* _Exercise objective_
Start at the line in the entries below that contains "2. Open the", stop at the line that contains "I use all of", and output exactly the lines in that span, both ends included.
Data shown below:
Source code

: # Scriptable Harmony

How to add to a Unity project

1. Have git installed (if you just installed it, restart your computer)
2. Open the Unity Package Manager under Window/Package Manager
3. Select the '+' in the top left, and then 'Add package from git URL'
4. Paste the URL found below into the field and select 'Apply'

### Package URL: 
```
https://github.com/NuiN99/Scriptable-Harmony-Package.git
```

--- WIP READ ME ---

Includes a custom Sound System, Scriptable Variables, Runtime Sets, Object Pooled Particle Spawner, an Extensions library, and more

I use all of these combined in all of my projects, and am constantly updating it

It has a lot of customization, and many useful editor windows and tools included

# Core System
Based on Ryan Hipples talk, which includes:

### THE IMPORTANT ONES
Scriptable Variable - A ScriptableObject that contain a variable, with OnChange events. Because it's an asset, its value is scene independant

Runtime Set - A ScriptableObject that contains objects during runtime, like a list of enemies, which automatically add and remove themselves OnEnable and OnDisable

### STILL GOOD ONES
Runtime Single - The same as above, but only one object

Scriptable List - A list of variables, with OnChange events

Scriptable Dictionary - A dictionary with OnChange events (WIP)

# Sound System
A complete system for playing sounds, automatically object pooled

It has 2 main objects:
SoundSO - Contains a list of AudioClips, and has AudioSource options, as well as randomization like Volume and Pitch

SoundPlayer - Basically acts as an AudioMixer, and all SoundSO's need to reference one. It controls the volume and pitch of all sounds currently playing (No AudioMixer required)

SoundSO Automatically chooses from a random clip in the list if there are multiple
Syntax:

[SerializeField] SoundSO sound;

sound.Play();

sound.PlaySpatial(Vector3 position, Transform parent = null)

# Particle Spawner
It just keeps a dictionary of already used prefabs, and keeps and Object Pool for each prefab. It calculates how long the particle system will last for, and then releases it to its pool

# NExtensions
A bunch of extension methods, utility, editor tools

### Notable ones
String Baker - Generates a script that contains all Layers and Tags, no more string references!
End of Data shown.
* _Answer box_
2. Open the Unity Package Manager under Window/Package Manager
3. Select the '+' in the top left, and then 'Add package from git URL'
4. Paste the URL found below into the field and select 'Apply'

### Package URL: 
```
https://github.com/NuiN99/Scriptable-Harmony-Package.git
```

--- WIP READ ME ---

Includes a custom Sound System, Scriptable Variables, Runtime Sets, Object Pooled Particle Spawner, an Extensions library, and more

I use all of these combined in all of my projects, and am constantly updating it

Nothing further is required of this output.